The Big News in my feed this morning is the story on the obscure Beijing bureaucrats who have caused a 2% drop in Apple shares by banning the sale of ancient iPhones in the old city, phones that Apple is currently phasing-out of their sales channel.
I am a long-term holder of shares in AAPL, otherwise I would be buying on this dip, but I try to adhere to strict Principles of Allocation in my portfolio. I am Most Comfortable as my cost basis in AAPL is a mere fraction of it’s current “depressed” asking price.
I have already written of my aversion to investing in things Indian so let’s move further Eastward into this morass that is Asian Finance. Or at least my limited experience with it. Years ago, while it was still fashionable and in a Moment of Weakness, I “invested” in a coal-mining company in fucking Inner Mongolia. The Maven is not proud of this but it was long ago and illegal substances as well as copious amounts of legal alcohol could possibly have been involved. Things were going smoothly for awhile, quarterly reports came in with steadily increasing earnings, astute acquisitions were made, the coal industry was booming, and goddammit I was going to do pick up the White Man’s Burden and help the fine people of Inner Mongolia obtain cheap fuel and electricity.
And then it all vanished, literally overnight, in a frenzy of financial chicanery not seen since the days of the river boat gamblers fleecing rubes on the Mississippi. The CEO was accused of Crimes Against the State and apparently whisked into the gulag never to be seen again until properly reprogrammed.
Your Maven shound have been risk-averse to anything remotely Chinese at that point – and I was, for years. Yet I watched, forlornly, as company after company debuted with IPO’s worth tens of billions of dollars. Billionaires created by the hundreds with many, many hopeful speculators not far behind. I had to get back in the game, as Cramerica is always exhorted on that CNBC thing.
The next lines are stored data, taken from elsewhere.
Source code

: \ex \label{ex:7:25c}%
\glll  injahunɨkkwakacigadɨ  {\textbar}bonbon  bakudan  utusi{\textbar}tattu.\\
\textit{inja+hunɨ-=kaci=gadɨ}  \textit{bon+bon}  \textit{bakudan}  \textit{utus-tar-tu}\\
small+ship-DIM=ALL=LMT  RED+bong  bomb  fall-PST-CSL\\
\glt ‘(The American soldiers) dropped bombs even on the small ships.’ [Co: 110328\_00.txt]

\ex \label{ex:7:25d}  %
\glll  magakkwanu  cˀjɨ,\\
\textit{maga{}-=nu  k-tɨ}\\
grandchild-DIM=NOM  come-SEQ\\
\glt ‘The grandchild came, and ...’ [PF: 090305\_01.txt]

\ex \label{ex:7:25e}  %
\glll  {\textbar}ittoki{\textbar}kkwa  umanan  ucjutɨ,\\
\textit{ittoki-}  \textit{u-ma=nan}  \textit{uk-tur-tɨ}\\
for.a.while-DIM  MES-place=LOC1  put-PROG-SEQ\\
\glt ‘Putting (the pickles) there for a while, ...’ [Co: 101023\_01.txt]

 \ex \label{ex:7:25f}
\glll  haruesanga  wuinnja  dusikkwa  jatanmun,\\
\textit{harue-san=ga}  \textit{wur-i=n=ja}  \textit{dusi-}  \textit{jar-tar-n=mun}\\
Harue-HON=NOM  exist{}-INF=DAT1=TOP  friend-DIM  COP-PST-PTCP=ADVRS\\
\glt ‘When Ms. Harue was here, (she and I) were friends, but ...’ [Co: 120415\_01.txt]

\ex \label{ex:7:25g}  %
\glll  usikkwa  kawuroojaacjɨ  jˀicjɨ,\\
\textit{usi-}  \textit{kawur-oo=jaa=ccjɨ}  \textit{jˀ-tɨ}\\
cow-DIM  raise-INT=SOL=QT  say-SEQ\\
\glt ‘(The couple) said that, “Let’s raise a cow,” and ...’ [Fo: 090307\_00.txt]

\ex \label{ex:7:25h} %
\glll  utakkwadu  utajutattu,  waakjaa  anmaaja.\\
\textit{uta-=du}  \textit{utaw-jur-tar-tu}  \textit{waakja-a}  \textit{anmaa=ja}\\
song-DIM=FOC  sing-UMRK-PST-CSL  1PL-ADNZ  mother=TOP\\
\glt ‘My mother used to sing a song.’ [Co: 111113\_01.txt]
As you can see by the chart, the Chinese have been pouring money into their exchanges, mostly money flowing into IPO’s. Yet the average investor there will pull his money out just as quickly as he threw it in, as evidenced by the dramatic swings we have seen over the past 18 months. And the communists have been Most Helpful as they have made investing in IPO’s dramatically more efficient:
Yet the results for many enthusiastic speculators has been less than stellar. I am being kind:
And the communists hold a tight rein on your Dreams of Early Retirement when you might least expect it:
“Get back in the game”. So I did. I researched and I researched and I decided on Trina Solar (Ticker Symbol TSL). I waited for a drop, and drop it did, from dizzying heights all the way down to the teens and then into single digits. Yet the fundamentals were strong, there was growth with little debt, analysts were falling all over themselves. So I jumped in. But this time I traded it rather than treating it as a long-term play. And it worked, for the better part of a year I made good money buying dips and selling a short time later for decent, sometimes even great, returns.
Perhaps the burn from my coal debacle tempered my enthusiasm, as I am lucky that I never bought a large number of shares at one time nor held them for long periods. Yet my final buy and sell left such a taste of bullshit in my mouth that I swore off anything Chinese, forever. Read on…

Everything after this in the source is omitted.